• **What to do**
Some entries follow. Reproduce exactly the lines starting at the one with "Nun, er konnte" and stopping after the one with "besser nicht wie".

++++ Source information

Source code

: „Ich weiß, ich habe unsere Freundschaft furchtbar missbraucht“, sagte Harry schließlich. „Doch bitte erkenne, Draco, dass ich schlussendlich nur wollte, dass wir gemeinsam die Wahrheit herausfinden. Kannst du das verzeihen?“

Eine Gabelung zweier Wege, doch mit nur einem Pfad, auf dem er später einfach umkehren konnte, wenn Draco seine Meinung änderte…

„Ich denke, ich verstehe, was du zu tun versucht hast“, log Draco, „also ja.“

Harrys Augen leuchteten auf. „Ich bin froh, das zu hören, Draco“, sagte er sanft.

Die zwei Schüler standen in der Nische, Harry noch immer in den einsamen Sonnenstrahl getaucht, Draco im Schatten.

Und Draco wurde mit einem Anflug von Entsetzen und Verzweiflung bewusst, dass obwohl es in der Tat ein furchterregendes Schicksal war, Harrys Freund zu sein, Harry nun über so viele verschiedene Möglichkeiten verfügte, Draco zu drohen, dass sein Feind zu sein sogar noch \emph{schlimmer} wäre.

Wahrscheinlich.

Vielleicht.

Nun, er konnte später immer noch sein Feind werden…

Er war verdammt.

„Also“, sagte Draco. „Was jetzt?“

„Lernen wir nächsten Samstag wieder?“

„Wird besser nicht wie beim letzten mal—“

++++++++
++++ Source information

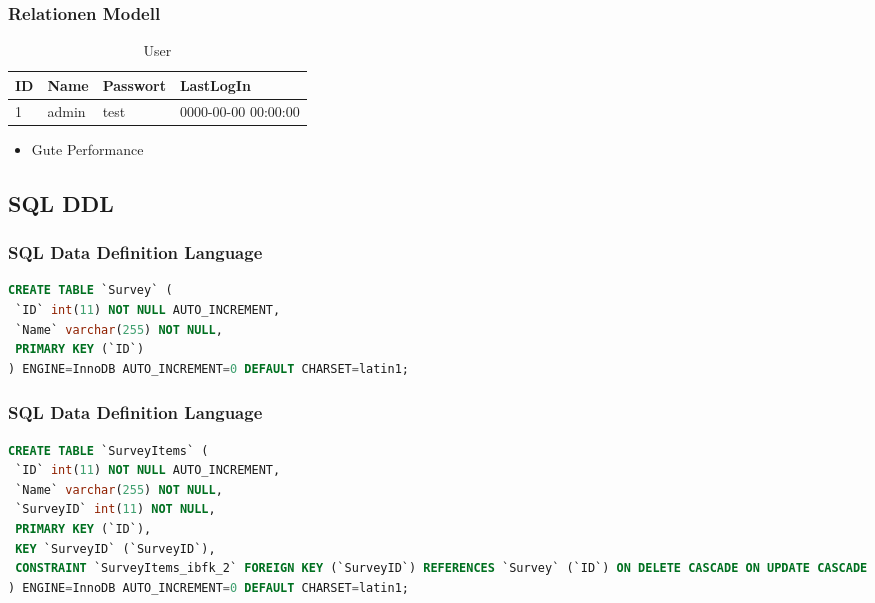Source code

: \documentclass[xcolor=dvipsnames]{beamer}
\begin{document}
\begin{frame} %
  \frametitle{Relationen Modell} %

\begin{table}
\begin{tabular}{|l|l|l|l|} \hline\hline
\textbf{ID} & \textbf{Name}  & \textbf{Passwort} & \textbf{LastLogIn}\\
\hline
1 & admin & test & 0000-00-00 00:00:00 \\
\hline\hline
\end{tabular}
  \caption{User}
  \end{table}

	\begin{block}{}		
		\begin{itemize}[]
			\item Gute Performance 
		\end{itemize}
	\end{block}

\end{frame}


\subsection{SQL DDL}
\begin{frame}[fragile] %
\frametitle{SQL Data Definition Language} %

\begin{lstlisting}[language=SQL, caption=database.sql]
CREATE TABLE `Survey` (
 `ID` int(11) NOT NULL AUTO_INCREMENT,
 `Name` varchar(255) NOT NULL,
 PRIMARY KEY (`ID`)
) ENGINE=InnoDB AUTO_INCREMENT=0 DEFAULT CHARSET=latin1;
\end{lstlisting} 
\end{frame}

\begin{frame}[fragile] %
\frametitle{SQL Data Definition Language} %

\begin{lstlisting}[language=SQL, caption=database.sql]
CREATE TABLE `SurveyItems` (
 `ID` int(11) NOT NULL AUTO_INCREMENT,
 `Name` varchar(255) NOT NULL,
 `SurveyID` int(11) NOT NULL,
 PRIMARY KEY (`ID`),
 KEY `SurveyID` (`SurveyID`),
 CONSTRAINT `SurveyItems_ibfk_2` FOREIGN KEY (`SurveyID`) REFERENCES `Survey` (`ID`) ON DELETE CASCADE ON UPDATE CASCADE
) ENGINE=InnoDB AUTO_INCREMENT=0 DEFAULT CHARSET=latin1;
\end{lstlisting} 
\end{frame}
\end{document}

++++++++
++++ Source information

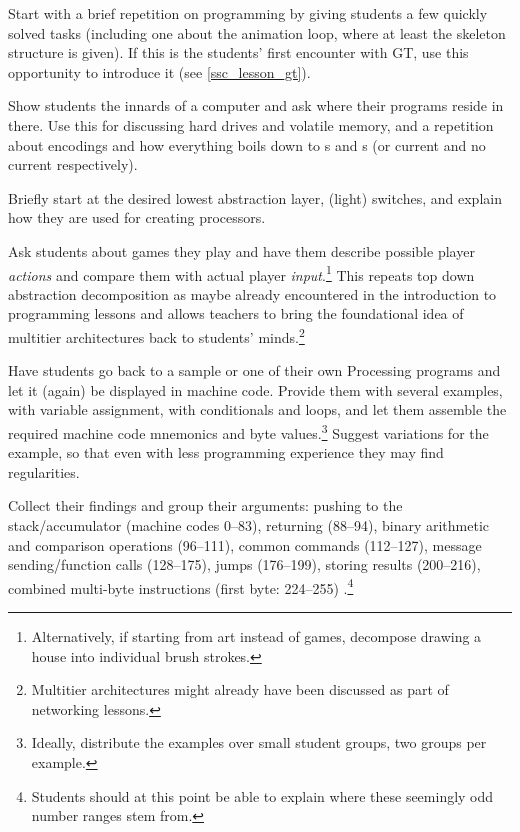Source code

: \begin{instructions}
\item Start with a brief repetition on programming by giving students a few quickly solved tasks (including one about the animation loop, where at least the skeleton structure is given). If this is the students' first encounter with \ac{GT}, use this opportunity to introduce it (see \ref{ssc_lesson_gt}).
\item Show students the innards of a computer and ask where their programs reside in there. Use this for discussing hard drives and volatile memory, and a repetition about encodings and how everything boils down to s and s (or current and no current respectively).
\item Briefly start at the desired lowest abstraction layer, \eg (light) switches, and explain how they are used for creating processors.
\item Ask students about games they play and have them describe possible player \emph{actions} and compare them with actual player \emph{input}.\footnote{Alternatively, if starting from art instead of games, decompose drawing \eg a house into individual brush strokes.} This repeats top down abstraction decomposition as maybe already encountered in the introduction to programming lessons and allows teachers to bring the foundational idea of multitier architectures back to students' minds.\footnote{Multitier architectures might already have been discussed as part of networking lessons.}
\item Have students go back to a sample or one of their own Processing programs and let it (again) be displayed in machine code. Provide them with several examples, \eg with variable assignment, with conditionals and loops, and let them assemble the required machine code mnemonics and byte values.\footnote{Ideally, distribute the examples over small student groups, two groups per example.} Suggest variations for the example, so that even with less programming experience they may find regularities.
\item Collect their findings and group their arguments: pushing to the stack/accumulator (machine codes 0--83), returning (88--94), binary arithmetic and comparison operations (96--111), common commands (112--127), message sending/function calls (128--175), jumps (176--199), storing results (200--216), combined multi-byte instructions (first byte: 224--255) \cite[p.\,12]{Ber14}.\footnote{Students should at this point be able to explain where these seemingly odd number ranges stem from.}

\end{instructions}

++++++++

• **Answer for this exercise**
Nun, er konnte später immer noch sein Feind werden…

Er war verdammt.

„Also“, sagte Draco. „Was jetzt?“

„Lernen wir nächsten Samstag wieder?“

„Wird besser nicht wie beim letzten mal—“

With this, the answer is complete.